One Spectacular Dividend Inventory Yielding 6% That Deserves a Nearer Look

Supply: Getty Pictures

Why this dividend inventory deserves a better look

The rule change allowed Cellular Digital Community Operators like Cogeco, which don’t personal fibre infrastructure, to lease community entry from Cellular Community Operators like BCE and Telus. In August 2025, Cogeco launched its Canadian wi-fi service, Cogeco Cellular, throughout 12 markets in Ontario and Quebec.

Cogeco Cellular requires no commitments from clients. Furthermore, it doesn’t cost activation charges or shock overage. It’s bundling wi-fi service with its present Cogeco residential web subscriptions for bundle reductions.

Because it has an asset-light mannequin, the debt burden is comparatively much less. Its web debt is 3.2 occasions its Adjusted Earnings Earlier than Curiosity, Taxes, Depreciation, and Amortization (EBITDA), nearer to Telus’s 3.5 occasions. Nonetheless, Cogeco’s excessive ratio is due to a 5.3% decline in Adjusted EBITDA on account of an accounting therapy.

Cogeco acknowledged $1.8 million and $3.5 million of know-how licensing prices for its wi-fi operations as working bills through the three- and six-month durations ended February 28, 2026, respectively. Earlier, when Cogeco was establishing the wi-fi enterprise, it reported this expense underneath ‘Acquisition, integration, restructuring, and different prices’, which didn’t have an effect on its EBITDA. The accounting therapy has modified the leverage ratio, however debt is at manageable ranges.

One spectacular dividend inventory yielding 6%

Cogeco is a lovely dividend inventory. It has been rising dividends at a median annual price of 10% for the final 11 years. In 2026, it grew its dividend by 7% to $3.95 per share. This dividend makes up for 30% of its free money stream per share. That could be a protected ratio, giving Cogeco ample area to develop its dividends even when income falls.

In contrast to BCE and Telus, Cogeco doesn’t provide a dividend reinvestment plan. Nonetheless, its excessive dividend yield and development price make it value contemplating in your passive earnings portfolio.

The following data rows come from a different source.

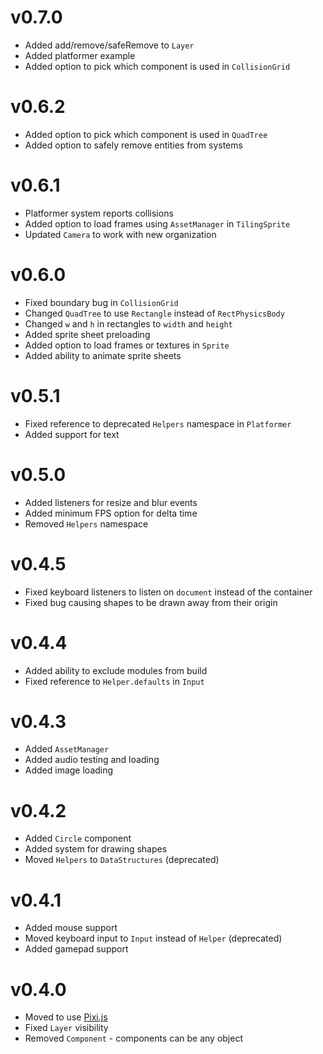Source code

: v0.7.0
======
* Added add/remove/safeRemove to `Layer`
* Added platformer example
* Added option to pick which component is used in `CollisionGrid`

v0.6.2
======
* Added option to pick which component is used in `QuadTree`
* Added option to safely remove entities from systems

v0.6.1
======
* Platformer system reports collisions
* Added option to load frames using `AssetManager` in `TilingSprite`
* Updated `Camera` to work with new organization

v0.6.0
======
* Fixed boundary bug in `CollisionGrid`
* Changed `QuadTree` to use `Rectangle` instead of `RectPhysicsBody`
* Changed `w` and `h` in rectangles to `width` and `height`
* Added sprite sheet preloading
* Added option to load frames or textures in `Sprite`
* Added ability to animate sprite sheets

v0.5.1
======
* Fixed reference to deprecated `Helpers` namespace in `Platformer`
* Added support for text

v0.5.0
======
* Added listeners for resize and blur events
* Added minimum FPS option for delta time
* Removed `Helpers` namespace

v0.4.5
======
* Fixed keyboard listeners to listen on `document` instead of the container
* Fixed bug causing shapes to be drawn away from their origin

v0.4.4
======
* Added ability to exclude modules from build
* Fixed reference to `Helper.defaults` in `Input`

v0.4.3
======
* Added `AssetManager`
* Added audio testing and loading
* Added image loading

v0.4.2
======
* Added `Circle` component
* Added system for drawing shapes
* Moved `Helpers` to `DataStructures` (deprecated)

v0.4.1
======
* Added mouse support
* Moved keyboard input to `Input` instead of `Helper` (deprecated)
* Added gamepad support

v0.4.0
======
* Moved to use [Pixi.js](http://www.pixijs.com/)
* Fixed `Layer` visibility
* Removed `Component` - components can be any object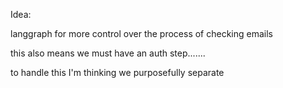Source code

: Idea:

langgraph for more control over the process of checking emails 

this also means we must have an auth step.......

to handle this I'm thinking we purposefully separate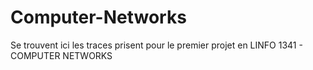 # Computer-Networks

Se trouvent ici les traces prisent pour le premier projet en LINFO 1341 - COMPUTER NETWORKS
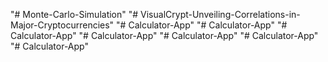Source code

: "# Monte-Carlo-Simulation" 
"# VisualCrypt-Unveiling-Correlations-in-Major-Cryptocurrencies" 
"# Calculator-App" 
"# Calculator-App" 
"# Calculator-App" 
"# Calculator-App" 
"# Calculator-App" 
"# Calculator-App" 
"# Calculator-App" 

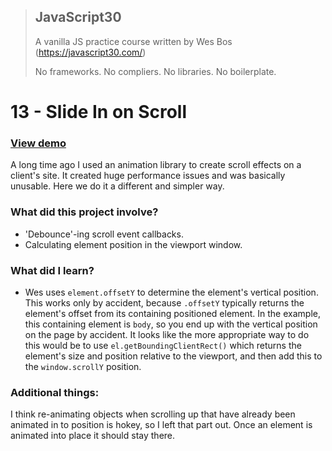 > ## JavaScript30
> A vanilla JS practice course written by Wes Bos (https://javascript30.com/)
>
> No frameworks. No compliers. No libraries. No boilerplate.

# 13 - Slide In on Scroll

### [View demo](https://willgorham.github.io/javascript30/13%20-%20Slide%20In%20on%20Scroll/index.html)

A long time ago I used an animation library to create scroll effects on a client's site. It created huge performance issues and was basically unusable. Here we do it a different and simpler way.

### What did this project involve?

- 'Debounce'-ing scroll event callbacks.
- Calculating element position in the viewport window.

### What did I learn?

- Wes uses `element.offsetY` to determine the element's vertical position. This works only by accident, because `.offsetY` typically returns the element's offset from its containing positioned element. In the example, this containing element is `body`, so you end up with the vertical position on the page by accident. It looks like the more appropriate way to do this would be to use `el.getBoundingClientRect()` which returns the element's size and position relative to the viewport, and then add this to the `window.scrollY` position.

### Additional things:

I think re-animating objects when scrolling up that have already been animated in to position is hokey, so I left that part out. Once an element is animated into place it should stay there.
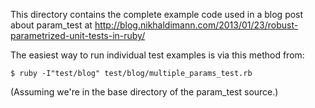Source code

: This directory contains the complete example code used in a blog post
about param_test at
http://blog.nikhaldimann.com/2013/01/23/robust-parametrized-unit-tests-in-ruby/

The easiest way to run individual test examples is via this method from:

    $ ruby -I"test/blog" test/blog/multiple_params_test.rb

(Assuming we're in the base directory of the param_test source.)
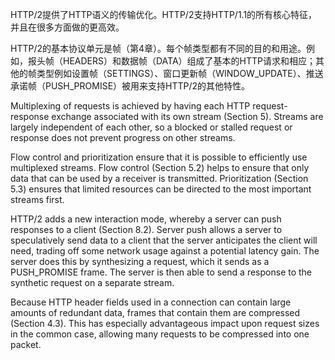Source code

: HTTP/2提供了HTTP语义的传输优化。HTTP/2支持HTTP/1.1的所有核心特征，并且在很多方面做的更高效。

HTTP/2的基本协议单元是帧（第4章）。每个帧类型都有不同的目的和用途。例如，报头帧（HEADERS）和数据帧（DATA）组成了基本的HTTP请求和相应；其他的帧类型例如设置帧（SETTINGS）、窗口更新帧（WINDOW_UPDATE）、推送承诺帧（PUSH_PROMISE）被用来支持HTTP/2的其他特性。



Multiplexing of requests is achieved by having each HTTP request-response exchange associated with its own stream (Section 5). Streams are largely independent of each other, so a blocked or stalled request or response does not prevent progress on other streams.

Flow control and prioritization ensure that it is possible to efficiently use multiplexed streams. Flow control (Section 5.2) helps to ensure that only data that can be used by a receiver is transmitted. Prioritization (Section 5.3) ensures that limited resources can be directed to the most important streams first.

HTTP/2 adds a new interaction mode, whereby a server can push responses to a client (Section 8.2). Server push allows a server to speculatively send data to a client that the server anticipates the client will need, trading off some network usage against a potential latency gain. The server does this by synthesizing a request, which it sends as a PUSH_PROMISE frame. The server is then able to send a response to the synthetic request on a separate stream.

Because HTTP header fields used in a connection can contain large amounts of redundant data, frames that contain them are compressed (Section 4.3). This has especially advantageous impact upon request sizes in the common case, allowing many requests to be compressed into one packet.

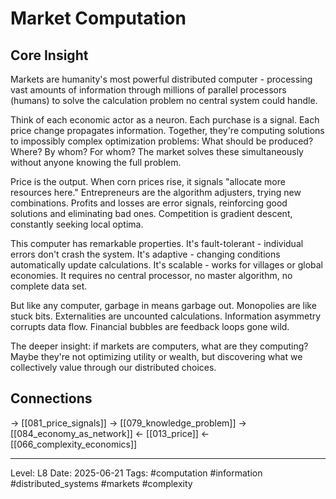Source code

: # Market Computation

## Core Insight
Markets are humanity's most powerful distributed computer - processing vast amounts of information through millions of parallel processors (humans) to solve the calculation problem no central system could handle.

Think of each economic actor as a neuron. Each purchase is a signal. Each price change propagates information. Together, they're computing solutions to impossibly complex optimization problems: What should be produced? Where? By whom? For whom? The market solves these simultaneously without anyone knowing the full problem.

Price is the output. When corn prices rise, it signals "allocate more resources here." Entrepreneurs are the algorithm adjusters, trying new combinations. Profits and losses are error signals, reinforcing good solutions and eliminating bad ones. Competition is gradient descent, constantly seeking local optima.

This computer has remarkable properties. It's fault-tolerant - individual errors don't crash the system. It's adaptive - changing conditions automatically update calculations. It's scalable - works for villages or global economies. It requires no central processor, no master algorithm, no complete data set.

But like any computer, garbage in means garbage out. Monopolies are like stuck bits. Externalities are uncounted calculations. Information asymmetry corrupts data flow. Financial bubbles are feedback loops gone wild.

The deeper insight: if markets are computers, what are they computing? Maybe they're not optimizing utility or wealth, but discovering what we collectively value through our distributed choices.

## Connections
→ [[081_price_signals]]
→ [[079_knowledge_problem]]
→ [[084_economy_as_network]]
← [[013_price]]
← [[066_complexity_economics]]

---
Level: L8
Date: 2025-06-21
Tags: #computation #information #distributed_systems #markets #complexity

Learn how to spend money on Cogeco

Cogeco inventory fell 20% on March 26, triggered by information that institutional shareholder CDPQ is rebalancing its fairness stake. This dip has created a shopping for alternative for dividend seekers to lock in a 6% yield. Contemplate investing a lump sum quantity within the inventory earlier than it recovers.

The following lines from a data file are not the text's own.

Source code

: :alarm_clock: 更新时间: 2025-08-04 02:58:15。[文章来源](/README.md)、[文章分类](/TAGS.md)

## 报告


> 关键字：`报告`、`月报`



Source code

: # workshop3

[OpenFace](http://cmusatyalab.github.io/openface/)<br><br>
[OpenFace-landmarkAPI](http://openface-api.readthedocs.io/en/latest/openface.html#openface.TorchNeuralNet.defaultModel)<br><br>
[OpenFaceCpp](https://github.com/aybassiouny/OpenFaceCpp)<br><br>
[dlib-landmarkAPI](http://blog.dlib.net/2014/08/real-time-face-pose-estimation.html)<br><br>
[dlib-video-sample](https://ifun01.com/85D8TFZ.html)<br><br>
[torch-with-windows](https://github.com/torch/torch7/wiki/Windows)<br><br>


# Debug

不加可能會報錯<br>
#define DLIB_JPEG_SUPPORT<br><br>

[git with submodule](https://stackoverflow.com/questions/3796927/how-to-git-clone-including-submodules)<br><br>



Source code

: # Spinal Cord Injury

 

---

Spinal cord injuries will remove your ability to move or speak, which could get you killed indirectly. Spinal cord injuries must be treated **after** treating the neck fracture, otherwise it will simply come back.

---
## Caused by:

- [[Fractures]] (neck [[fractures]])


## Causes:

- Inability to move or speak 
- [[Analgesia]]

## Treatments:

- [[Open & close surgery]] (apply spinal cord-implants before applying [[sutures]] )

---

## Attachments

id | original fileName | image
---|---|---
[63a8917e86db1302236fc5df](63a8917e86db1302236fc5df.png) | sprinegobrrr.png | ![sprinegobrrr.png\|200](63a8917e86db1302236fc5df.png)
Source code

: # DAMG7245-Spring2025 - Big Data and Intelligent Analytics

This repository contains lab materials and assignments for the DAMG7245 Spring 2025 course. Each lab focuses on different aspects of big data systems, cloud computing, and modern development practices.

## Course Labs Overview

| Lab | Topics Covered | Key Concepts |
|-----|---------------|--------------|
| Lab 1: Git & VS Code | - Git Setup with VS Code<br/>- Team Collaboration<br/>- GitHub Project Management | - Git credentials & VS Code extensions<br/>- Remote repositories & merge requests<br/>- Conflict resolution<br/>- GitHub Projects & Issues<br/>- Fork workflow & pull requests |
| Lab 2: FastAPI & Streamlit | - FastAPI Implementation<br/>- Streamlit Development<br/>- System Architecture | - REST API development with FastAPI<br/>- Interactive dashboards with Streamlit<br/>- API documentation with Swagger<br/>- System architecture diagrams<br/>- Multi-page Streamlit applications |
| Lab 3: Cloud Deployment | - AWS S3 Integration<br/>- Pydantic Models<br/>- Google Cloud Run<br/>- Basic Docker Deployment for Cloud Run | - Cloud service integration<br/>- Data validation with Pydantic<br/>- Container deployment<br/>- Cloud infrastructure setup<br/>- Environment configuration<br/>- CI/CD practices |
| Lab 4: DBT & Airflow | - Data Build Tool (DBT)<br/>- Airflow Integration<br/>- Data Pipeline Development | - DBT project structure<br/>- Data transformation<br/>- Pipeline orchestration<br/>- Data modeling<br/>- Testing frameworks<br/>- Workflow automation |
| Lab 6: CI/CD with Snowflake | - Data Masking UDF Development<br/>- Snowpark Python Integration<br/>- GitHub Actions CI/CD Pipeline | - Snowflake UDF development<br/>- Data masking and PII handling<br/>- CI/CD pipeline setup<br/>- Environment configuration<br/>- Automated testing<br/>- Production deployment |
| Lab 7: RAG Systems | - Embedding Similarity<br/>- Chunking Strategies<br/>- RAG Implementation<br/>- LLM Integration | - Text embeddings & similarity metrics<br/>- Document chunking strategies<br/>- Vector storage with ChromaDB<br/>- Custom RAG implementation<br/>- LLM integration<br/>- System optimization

A bit over $6,000 funding right this moment should buy you 91 shares of Cogeco, which might earn $359 in annual dividends. You should utilize these dividends to purchase different development shares and develop your portfolio.

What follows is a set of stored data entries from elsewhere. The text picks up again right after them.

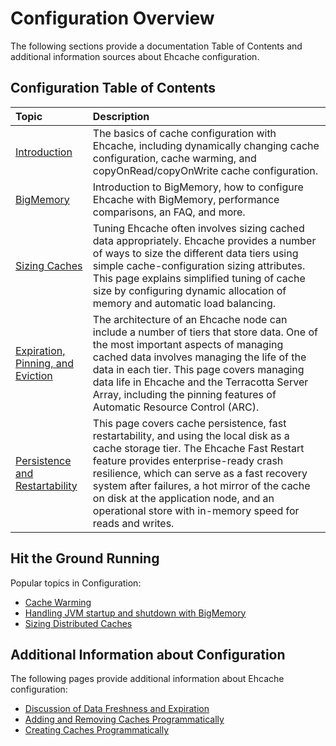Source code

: ---
---

# Configuration Overview

The following sections provide a documentation Table of Contents and additional information sources about Ehcache configuration.

## Configuration Table of Contents

| Topic | Description |
|:-------|:------------|
|[Introduction](/documentation/2.8/configuration/configuration.html)|The basics of cache configuration with Ehcache, including dynamically changing cache configuration, cache warming, and copyOnRead/copyOnWrite cache configuration.|
|[BigMemory](/documentation/2.8/configuration/bigmemory.html)|Introduction to BigMemory, how to configure Ehcache with BigMemory, performance comparisons, an FAQ, and more.|
|[Sizing Caches](/documentation/2.8/configuration/cache-size.html)|Tuning Ehcache often involves sizing cached data appropriately. Ehcache provides a number of ways to size the different data tiers using simple cache-configuration sizing attributes. This page explains simplified tuning of cache size by configuring dynamic allocation of memory and automatic load balancing.|
|[Expiration, Pinning, and Eviction](/documentation/2.8/configuration/data-life.html)|The architecture of an Ehcache node can include a number of tiers that store data. One of the most important aspects of managing cached data involves managing the life of the data in each tier. This page covers managing data life in Ehcache and the Terracotta Server Array, including the pinning features of Automatic Resource Control (ARC).|
|[Persistence and Restartability](/documentation/2.8/configuration/fast-restart.html)|This page covers cache persistence, fast restartability, and using the local disk as a cache storage tier. The Ehcache Fast Restart feature provides enterprise-ready crash resilience, which can serve as a fast recovery system after failures, a hot mirror of the cache on disk at the application node, and an operational store with in-memory speed for reads and writes.|


## Hit the Ground Running
Popular topics in Configuration:

* [Cache Warming](/documentation/2.8/configuration/configuration.html#cache-warming-for-multi-tier-caches)
* [Handling JVM startup and shutdown with BigMemory](/documentation/2.8/configuration/bigmemory.html#handling-jvm-lifecycle)
* [Sizing Distributed Caches](/documentation/2.8/configuration/cache-size.html#sizing-distributed-caches)


## Additional Information about Configuration
The following pages provide additional information about Ehcache configuration:

* [Discussion of Data Freshness and Expiration](/documentation/2.8/recipes/expiration.html)
* [Adding and Removing Caches Programmatically](/documentation/2.8/code-samples.html#adding-and-removing-caches-programmatically)
* [Creating Caches Programmatically](/documentation/2.8/code-samples.html#creating-caches-programmatically)
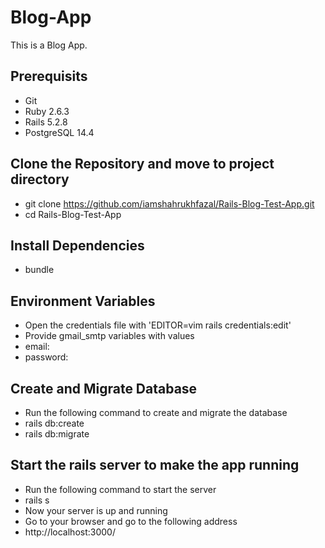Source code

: 
# Blog-App
This is a Blog App.
## Prerequisits
  * Git
  * Ruby 2.6.3
  * Rails 5.2.8
  * PostgreSQL 14.4
## Clone the Repository and move to project directory
  * git clone https://github.com/iamshahrukhfazal/Rails-Blog-Test-App.git
  * cd Rails-Blog-Test-App
## Install Dependencies
  * bundle
## Environment Variables
  * Open the credentials file with 'EDITOR=vim rails credentials:edit'
  * Provide gmail_smtp variables with values
  * email:
  * password:
## Create and Migrate Database
  * Run the following command to create and migrate the database
  * rails db:create
  * rails db:migrate
## Start the rails server to make the app running
  * Run the following command to start the server
  * rails s
  * Now your server is up and running
  * Go to your browser and go to the following address
  * http://localhost:3000/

YrCogeco dividend per shareVariety of shares bought from $6,000Cogeco Share ValueDiviend Quantity
2026$3.9591$66.08$359.27
2027$4.1891$380.82
2028$4.4491$403.67
2029$4.7091$427.89
2030$4.9891$453.57

Assuming Cogeco grows its dividend by 6% yearly, these 91 shares can provide you $453 in annual dividends by 2030. Contemplate investing by means of a Tax-Free Financial savings Account to keep away from dividend tax.